Market Conditions Void Till Bailout Legislation Releasedby Tim Manni
Further proof that markets are fueled solely by speculation was again proved today as stocks rose on hopes that lawmakers were close to approving a widespread bailout, despite this morning’s negative economic reports. President Bush’s speech last evening combined with U.S. Representative Paul Kanjorski comments to CNBC this morning fueled a rise in the Dow Jones, Nasdaq, and S&P.

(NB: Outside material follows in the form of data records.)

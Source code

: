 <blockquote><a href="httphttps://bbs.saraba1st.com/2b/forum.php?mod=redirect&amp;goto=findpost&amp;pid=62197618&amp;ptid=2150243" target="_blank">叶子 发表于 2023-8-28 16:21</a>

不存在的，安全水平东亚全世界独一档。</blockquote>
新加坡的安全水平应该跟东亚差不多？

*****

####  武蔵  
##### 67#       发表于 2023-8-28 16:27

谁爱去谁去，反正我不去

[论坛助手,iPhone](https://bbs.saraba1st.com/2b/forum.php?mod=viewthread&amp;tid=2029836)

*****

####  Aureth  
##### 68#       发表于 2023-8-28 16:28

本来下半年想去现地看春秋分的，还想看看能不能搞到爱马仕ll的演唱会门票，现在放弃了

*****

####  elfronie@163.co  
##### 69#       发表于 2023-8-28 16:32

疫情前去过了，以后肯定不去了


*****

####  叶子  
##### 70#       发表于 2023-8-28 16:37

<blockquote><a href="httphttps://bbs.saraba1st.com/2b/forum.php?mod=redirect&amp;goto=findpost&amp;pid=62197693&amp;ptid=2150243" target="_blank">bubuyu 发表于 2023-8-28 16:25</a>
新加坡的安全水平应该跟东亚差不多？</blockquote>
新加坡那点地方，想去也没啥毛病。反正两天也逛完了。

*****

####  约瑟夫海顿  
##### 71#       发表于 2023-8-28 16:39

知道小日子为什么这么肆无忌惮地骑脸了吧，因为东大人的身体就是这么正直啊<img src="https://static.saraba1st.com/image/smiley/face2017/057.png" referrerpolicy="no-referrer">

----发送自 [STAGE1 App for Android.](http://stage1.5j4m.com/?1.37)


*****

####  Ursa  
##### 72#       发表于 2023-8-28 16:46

Last evening in a prime-time television address, President Bush warned Americans that “our entire economy is in danger” from current market conditions. Bush spoke against criticisms of the bailout, and attempted to assure the people that his plan, which leaves Americans footing a $700 billion bill, was “designed to protect taxpayers.” Following Bush’s prepared statements from last evening, Rep. Kanjorski (D-PA) said, “I’m more optimistic this morning than I’ve ever been.” Kanjorski went on to report that the Senate’s version of the bailout is nearly completed.
Words rather actions continue to dictate the flow stocks. For the second time this year, General Electric announced they will trim their annual profit forecast from $2.20-$2.30 to $1.95-$2.10 a share. The world’s fourth largest company by market value also plans on temporarily eliminating its stock buyback because of unpredictable market conditions.
Even the sales of new single-family homes sinking to its lowest level in more than 17 years could not drag drown stocks as they remained hinged on the result of the bailout decision. Whether the plan will accomplish the goals it has set out for itself, it’s currently serving to hold stocks in a healthy place.